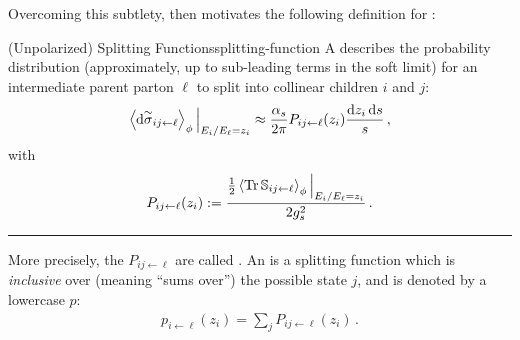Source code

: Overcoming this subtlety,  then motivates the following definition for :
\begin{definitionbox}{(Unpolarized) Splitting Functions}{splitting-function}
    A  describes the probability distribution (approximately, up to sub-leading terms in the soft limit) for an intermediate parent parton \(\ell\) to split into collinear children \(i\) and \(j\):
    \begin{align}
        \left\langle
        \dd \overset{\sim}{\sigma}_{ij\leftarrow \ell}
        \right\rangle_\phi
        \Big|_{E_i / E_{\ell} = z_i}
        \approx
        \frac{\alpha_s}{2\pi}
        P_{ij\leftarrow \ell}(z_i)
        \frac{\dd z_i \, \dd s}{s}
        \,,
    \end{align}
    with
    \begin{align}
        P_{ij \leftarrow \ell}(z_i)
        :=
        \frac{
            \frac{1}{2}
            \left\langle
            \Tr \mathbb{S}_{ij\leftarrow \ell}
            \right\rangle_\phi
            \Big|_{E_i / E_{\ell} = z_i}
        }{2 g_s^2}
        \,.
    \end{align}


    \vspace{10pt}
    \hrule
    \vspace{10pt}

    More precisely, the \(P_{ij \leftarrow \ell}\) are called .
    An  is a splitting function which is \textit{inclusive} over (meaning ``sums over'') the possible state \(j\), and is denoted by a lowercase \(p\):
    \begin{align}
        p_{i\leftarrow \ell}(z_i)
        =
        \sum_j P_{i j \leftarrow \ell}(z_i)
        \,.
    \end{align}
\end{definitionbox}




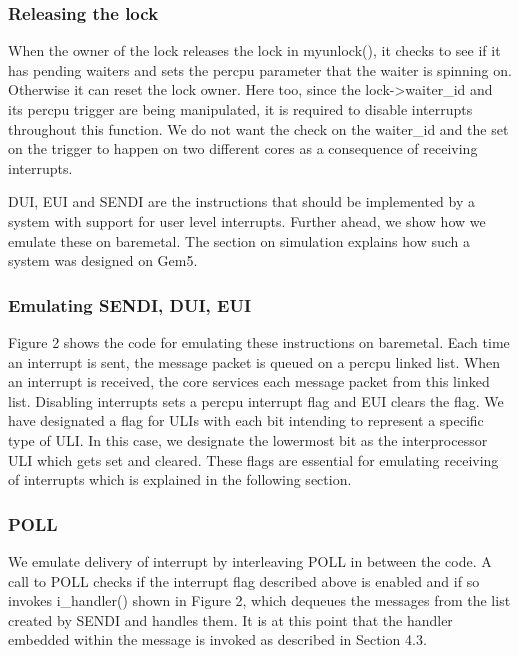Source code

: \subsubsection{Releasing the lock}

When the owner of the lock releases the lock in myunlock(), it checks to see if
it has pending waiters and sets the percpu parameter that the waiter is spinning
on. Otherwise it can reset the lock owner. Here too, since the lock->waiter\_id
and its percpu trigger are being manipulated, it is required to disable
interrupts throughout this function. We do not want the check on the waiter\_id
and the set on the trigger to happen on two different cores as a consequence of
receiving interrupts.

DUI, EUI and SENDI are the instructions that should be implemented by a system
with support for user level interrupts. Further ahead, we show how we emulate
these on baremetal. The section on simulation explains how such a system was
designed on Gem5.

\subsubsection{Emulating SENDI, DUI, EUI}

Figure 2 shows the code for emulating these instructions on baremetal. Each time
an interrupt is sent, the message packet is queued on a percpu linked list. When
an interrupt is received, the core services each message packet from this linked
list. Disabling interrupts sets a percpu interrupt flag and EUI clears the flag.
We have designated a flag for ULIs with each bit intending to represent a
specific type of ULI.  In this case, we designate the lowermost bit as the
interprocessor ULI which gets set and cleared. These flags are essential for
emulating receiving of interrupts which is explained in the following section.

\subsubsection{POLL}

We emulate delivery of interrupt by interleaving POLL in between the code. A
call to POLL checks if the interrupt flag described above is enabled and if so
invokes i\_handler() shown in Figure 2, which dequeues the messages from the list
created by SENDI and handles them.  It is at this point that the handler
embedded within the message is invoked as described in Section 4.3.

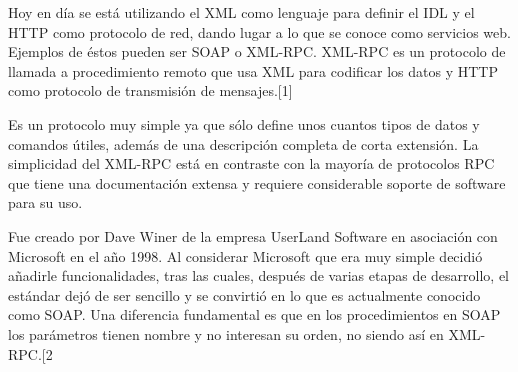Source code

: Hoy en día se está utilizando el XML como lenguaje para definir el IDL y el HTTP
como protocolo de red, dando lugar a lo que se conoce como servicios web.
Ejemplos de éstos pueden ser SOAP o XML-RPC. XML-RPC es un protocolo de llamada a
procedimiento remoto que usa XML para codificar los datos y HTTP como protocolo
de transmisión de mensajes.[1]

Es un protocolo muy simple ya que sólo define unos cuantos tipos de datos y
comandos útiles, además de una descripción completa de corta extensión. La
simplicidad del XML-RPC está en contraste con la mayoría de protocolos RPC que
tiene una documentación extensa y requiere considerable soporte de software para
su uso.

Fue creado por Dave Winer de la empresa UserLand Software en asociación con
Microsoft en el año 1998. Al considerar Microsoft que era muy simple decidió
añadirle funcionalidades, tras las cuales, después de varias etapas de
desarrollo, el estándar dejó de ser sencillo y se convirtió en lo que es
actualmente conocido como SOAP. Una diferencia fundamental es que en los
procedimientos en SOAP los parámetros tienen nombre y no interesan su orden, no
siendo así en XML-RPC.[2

Task to complete:
Without any pictures, transcribe the listing above exactly as written.

Exercise solution:
Source code

: Overcoming this subtlety,  then motivates the following definition for :
\begin{definitionbox}{(Unpolarized) Splitting Functions}{splitting-function}
    A  describes the probability distribution (approximately, up to sub-leading terms in the soft limit) for an intermediate parent parton \(\ell\) to split into collinear children \(i\) and \(j\):
    \begin{align}
        \left\langle
        \dd \overset{\sim}{\sigma}_{ij\leftarrow \ell}
        \right\rangle_\phi
        \Big|_{E_i / E_{\ell} = z_i}
        \approx
        \frac{\alpha_s}{2\pi}
        P_{ij\leftarrow \ell}(z_i)
        \frac{\dd z_i \, \dd s}{s}
        \,,
    \end{align}
    with
    \begin{align}
        P_{ij \leftarrow \ell}(z_i)
        :=
        \frac{
            \frac{1}{2}
            \left\langle
            \Tr \mathbb{S}_{ij\leftarrow \ell}
            \right\rangle_\phi
            \Big|_{E_i / E_{\ell} = z_i}
        }{2 g_s^2}
        \,.
    \end{align}


    \vspace{10pt}
    \hrule
    \vspace{10pt}

    More precisely, the \(P_{ij \leftarrow \ell}\) are called .
    An  is a splitting function which is \textit{inclusive} over (meaning ``sums over'') the possible state \(j\), and is denoted by a lowercase \(p\):
    \begin{align}
        p_{i\leftarrow \ell}(z_i)
        =
        \sum_j P_{i j \leftarrow \ell}(z_i)
        \,.
    \end{align}
\end{definitionbox}




Source code

: \subsubsection{Releasing the lock}

When the owner of the lock releases the lock in myunlock(), it checks to see if
it has pending waiters and sets the percpu parameter that the waiter is spinning
on. Otherwise it can reset the lock owner. Here too, since the lock->waiter\_id
and its percpu trigger are being manipulated, it is required to disable
interrupts throughout this function. We do not want the check on the waiter\_id
and the set on the trigger to happen on two different cores as a consequence of
receiving interrupts.

DUI, EUI and SENDI are the instructions that should be implemented by a system
with support for user level interrupts. Further ahead, we show how we emulate
these on baremetal. The section on simulation explains how such a system was
designed on Gem5.

\subsubsection{Emulating SENDI, DUI, EUI}

Figure 2 shows the code for emulating these instructions on baremetal. Each time
an interrupt is sent, the message packet is queued on a percpu linked list. When
an interrupt is received, the core services each message packet from this linked
list. Disabling interrupts sets a percpu interrupt flag and EUI clears the flag.
We have designated a flag for ULIs with each bit intending to represent a
specific type of ULI.  In this case, we designate the lowermost bit as the
interprocessor ULI which gets set and cleared. These flags are essential for
emulating receiving of interrupts which is explained in the following section.

\subsubsection{POLL}

We emulate delivery of interrupt by interleaving POLL in between the code. A
call to POLL checks if the interrupt flag described above is enabled and if so
invokes i\_handler() shown in Figure 2, which dequeues the messages from the list
created by SENDI and handles them.  It is at this point that the handler
embedded within the message is invoked as described in Section 4.3.

Source code

: Hoy en día se está utilizando el XML como lenguaje para definir el IDL y el HTTP
como protocolo de red, dando lugar a lo que se conoce como servicios web.
Ejemplos de éstos pueden ser SOAP o XML-RPC. XML-RPC es un protocolo de llamada a
procedimiento remoto que usa XML para codificar los datos y HTTP como protocolo
de transmisión de mensajes.[1]

Es un protocolo muy simple ya que sólo define unos cuantos tipos de datos y
comandos útiles, además de una descripción completa de corta extensión. La
simplicidad del XML-RPC está en contraste con la mayoría de protocolos RPC que
tiene una documentación extensa y requiere considerable soporte de software para
su uso.

Fue creado por Dave Winer de la empresa UserLand Software en asociación con
Microsoft en el año 1998. Al considerar Microsoft que era muy simple decidió
añadirle funcionalidades, tras las cuales, después de varias etapas de
desarrollo, el estándar dejó de ser sencillo y se convirtió en lo que es
actualmente conocido como SOAP. Una diferencia fundamental es que en los
procedimientos en SOAP los parámetros tienen nombre y no interesan su orden, no
siendo así en XML-RPC.[2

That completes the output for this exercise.